Would appreciate your assistance to troubleshoot this critical problem and, if needed, gather the required information to submit a bug to the tracker!
Thanks,
Hi I also forgot to add the following information which was discussed on NFS mailing list with Chuck Lever, leading us to believe there is a software bug in the kernel, not necessarily a server overload.
On the NFS server, we also mount some other NFS shares from other NFS servers, over 1GbE: 150.x.x.116:/wing on /wing type nfs (rw,addr=150.x.x.116) 10.10.10.201:/opt/ftproot on /opt/ftproot type nfs (rw,vers=4,addr=10.10.10.201,clientaddr=10.10.10.100) 150.x.x.202:/archive on /archive type nfs (rw,vers=4,addr=150.x.x.202,clientaddr=128.x.x.2)

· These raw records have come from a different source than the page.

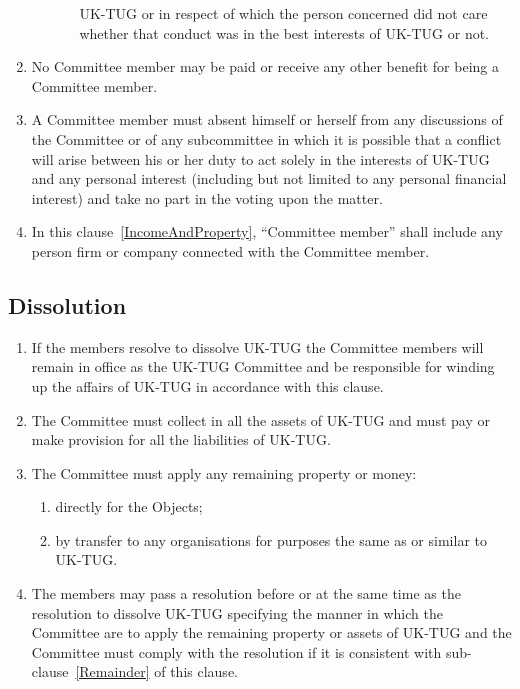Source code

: \documentclass[a4paper,11pt]{article}
\begin{document}
\begin{enumerate}
\begin{enumerate}
\begin{enumerate}
  UK-TUG or in respect of which the person concerned did not care whether that
  conduct was in the best interests of UK-TUG or not.
\end{enumerate}
\end{enumerate}
\item No Committee member may be paid or receive any other benefit for being a
  Committee member.
\item \label{ConflictOfInterest} A Committee member must absent himself or herself from any discussions of
  the Committee or of any subcommittee in which it is possible that a conflict will arise between his
  or her duty to act solely in the interests of UK-TUG and any personal interest
  (including but not limited to any personal financial interest) and take no
  part in the voting upon the matter.
\item In this clause~\ref{IncomeAndProperty}, ``Committee member'' shall include any person firm or
  company connected with the Committee member.
\end{enumerate}

\subsection{Dissolution}

\begin{enumerate}
\item If the members resolve to dissolve UK-TUG the Committee members will
  remain in office as the UK-TUG Committee and be responsible for winding up the
  affairs of UK-TUG in accordance with this clause.
\item The Committee must collect in all the assets of UK-TUG and must pay or
  make provision for all the liabilities of UK-TUG.
\item \label{Remainder} The Committee must apply any remaining property or money:
\begin{enumerate}
\item directly for the Objects;
\item by transfer to any organisations for purposes the same as or
  similar to UK-TUG.
\end{enumerate}
\item The members may pass a resolution before or at the same time as the
  resolution to dissolve UK-TUG specifying the manner in which the Committee are
  to apply the remaining property or assets of UK-TUG and the Committee must
  comply with the resolution if it is consistent with sub-clause~\ref{Remainder} of this clause.
\end{enumerate}
\end{document}
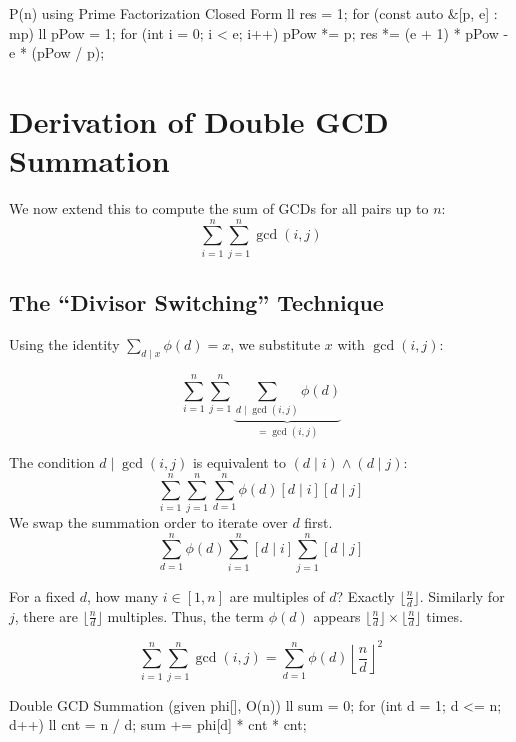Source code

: \documentclass[11pt]{article}
\begin{document}
\begin{vscode}{P(n) using Prime Factorization Closed Form}
ll res = 1;
for (const auto &[p, e] : mp)
{
    ll pPow = 1;
    for (int i = 0; i < e; i++) pPow *= p;
    res *= (e + 1) * pPow - e * (pPow / p);
}
\end{vscode}

\section{Derivation of Double GCD Summation}
\label{sec:double_gcd}

We now extend this to compute the sum of GCDs for all pairs up to $n$:
\[ \sum_{i=1}^n \sum_{j=1}^n \gcd(i, j) \]

\subsection{The ``Divisor Switching'' Technique}

\begin{derivation}

    Using the identity $\sum_{d \mid x} \phi(d) = x$, we substitute $x$ with $\gcd(i, j)$:

    \[ \sum_{i=1}^n \sum_{j=1}^n \underbrace{\sum_{d \mid \gcd(i, j)} \phi(d)}_{=\gcd(i,j)} \]

    The condition $d \mid \gcd(i, j)$ is equivalent to $(d \mid i) \land (d \mid j)$:
    \[ \sum_{i=1}^n \sum_{j=1}^n \sum_{d = 1}^n \phi(d) [d \mid i][d \mid j]\]
    We swap the summation order to iterate over $d$ first.
    \[ \sum_{d=1}^n \phi(d) \sum_{i = 1}^n [d \mid i] \sum_{j = 1}^n [d \mid j] \]

    For a fixed $d$, how many $i \in [1, n]$ are multiples of $d$? Exactly $\lfloor \frac{n}{d} \rfloor$.
    Similarly for $j$, there are $\lfloor \frac{n}{d} \rfloor$ multiples.
    Thus, the term $\phi(d)$ appears $\lfloor \frac{n}{d} \rfloor \times \lfloor \frac{n}{d} \rfloor$ times.
\end{derivation}

\begin{resultbox}
    \begin{equation}
        \sum_{i=1}^n \sum_{j=1}^n \gcd(i, j) = \sum_{d=1}^n \phi(d) \left\lfloor \frac{n}{d} \right\rfloor^2 \label{eq:double_gcd_result}
    \end{equation}
\end{resultbox}

\begin{vscode}{Double GCD Summation (given phi[], O(n))}
ll sum = 0;
for (int d = 1; d <= n; d++)
{
    ll cnt = n / d;
    sum += phi[d] * cnt * cnt;
}
\end{vscode}
\pagebreak
\end{document}

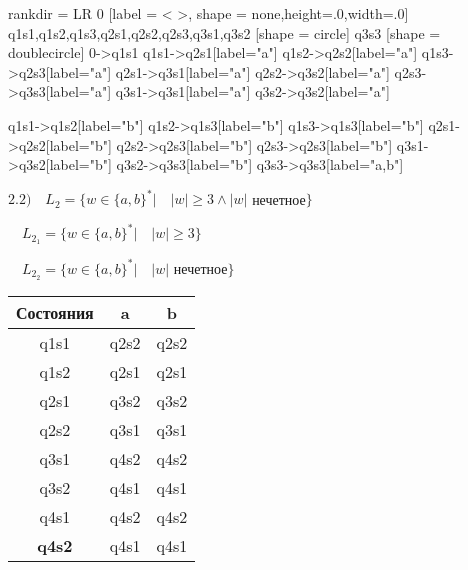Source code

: \documentclass{article}
\begin{document}
\begin{center}
 {
    rankdir = LR
    0 [label = < >, shape = none,height=.0,width=.0]
    q1s1,q1s2,q1s3,q2s1,q2s2,q2s3,q3s1,q3s2 [shape = circle]
    q3s3 [shape = doublecircle]
    0->q1s1
    q1s1->q2s1[label="a"]
    q1s2->q2s2[label="a"]
    q1s3->q2s3[label="a"]
    q2s1->q3s1[label="a"]
    q2s2->q3s2[label="a"]
    q2s3->q3s3[label="a"]
    q3s1->q3s1[label="a"]
    q3s2->q3s2[label="a"]
    
    q1s1->q1s2[label="b"]
    q1s2->q1s3[label="b"]
    q1s3->q1s3[label="b"]
    q2s1->q2s2[label="b"]
    q2s2->q2s3[label="b"]
    q2s3->q2s3[label="b"]
    q3s1->q3s2[label="b"]
    q3s2->q3s3[label="b"]
    q3s3->q3s3[label="a,b"]
}



$2.2) \quad L_2 = \{w \in \{ a,b \}^*  | \quad |w| \geq 3 \wedge |w|$ нечетное$\}$ \newline


$\quad L_2_1 = \{w \in \{ a,b \}^*  | \quad |w| \geq 3\}$ \newline
{}
            
            
$\quad L_2_2 = \{w \in \{ a,b \}^*  | \quad |w|$ нечетное$\}$   \newline         
{}    

\begin{tabular}{|c|c|c|}
            \hline
            Состояния & a & b \\
            \hline
            q1s1 & q2s2 & q2s2\\
            q1s2 & q2s1 & q2s1\\
            q2s1 & q3s2 & q3s2\\
            q2s2 & q3s1 & q3s1\\
            q3s1 & q4s2 & q4s2\\
            q3s2 & q4s1 & q4s1\\
            q4s1 & q4s2 & q4s2\\
            \textbf{q4s2} & q4s1 & q4s1\\
            \hline
\end{tabular}
\newline
\end{center}
\end{document}
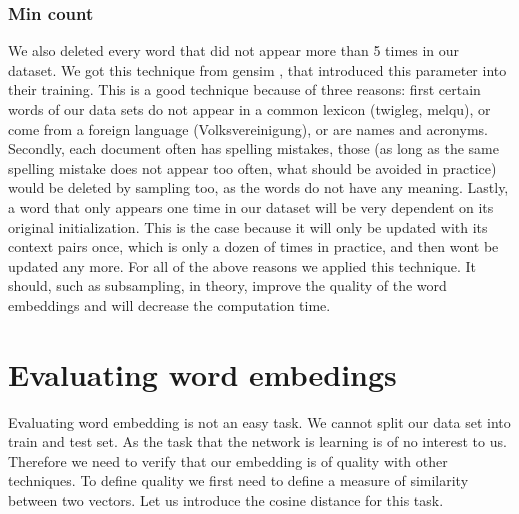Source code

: \subsubsection{Min count}
We also deleted every word that did not appear more than 5 times in our dataset. We got this technique from gensim \cite{gensim}, that introduced this parameter into their training. This is a good technique because of three reasons: first certain words of our data sets do not appear in a common lexicon (twigleg, melqu), or come from a foreign language (Volksvereinigung), or are names and acronyms. Secondly, each document often has spelling mistakes, those (as long as the same spelling mistake does not appear too often, what should be avoided in practice) would be deleted by sampling too, as the words do not have any meaning. Lastly, a word that only appears one time in our dataset will be very dependent on its original initialization. This is the case because it will only be updated with its context pairs once, which is only a dozen of times in practice, and then wont be updated any more. For all of the above reasons we applied this technique. It should, such as subsampling, in theory, improve the quality of the word embeddings and will decrease the computation time. 

\section{Evaluating word embedings}
Evaluating word embedding is not an easy task. We cannot split our data set into train and test set. As the task that the network is learning is of no interest to us. Therefore we need to verify that our embedding is of quality with other techniques. To define quality we first need to define a measure of similarity between two vectors. Let us introduce the cosine distance for this task.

This hangup/bug seems to occur when we are reading/writing to these other shares from the NFS server and the NFS server is also busy processing our work from the cluster using the RDMA exports. There used to be two other NFS mounts, which were used to send/write backups to, and were scheduled every night at 8PM. I noticed the RDMA errors from my original post were all showing up shortly after 8PM. So we decided to get rid of these NFS mounts and convert the backup to transfer via SSH instead. The RDMA errors stopped happening after 8PM when the backup ran, but now the errors are still showing up, when we are reading/writing to the other NFS mounts above that we still need.
It seems we should be able to use these different mounts and exports without issue, leading us to believe there is a software bug somewhere.
Are there any other suggested solutions to this problem? Perhaps some system, network and/or filesystem tuning? Any comments on adding the "inode64,nobarrier" XFS mount options? Any extra information I can gather to help with a bug report? Debug info or whatnot?
Thanks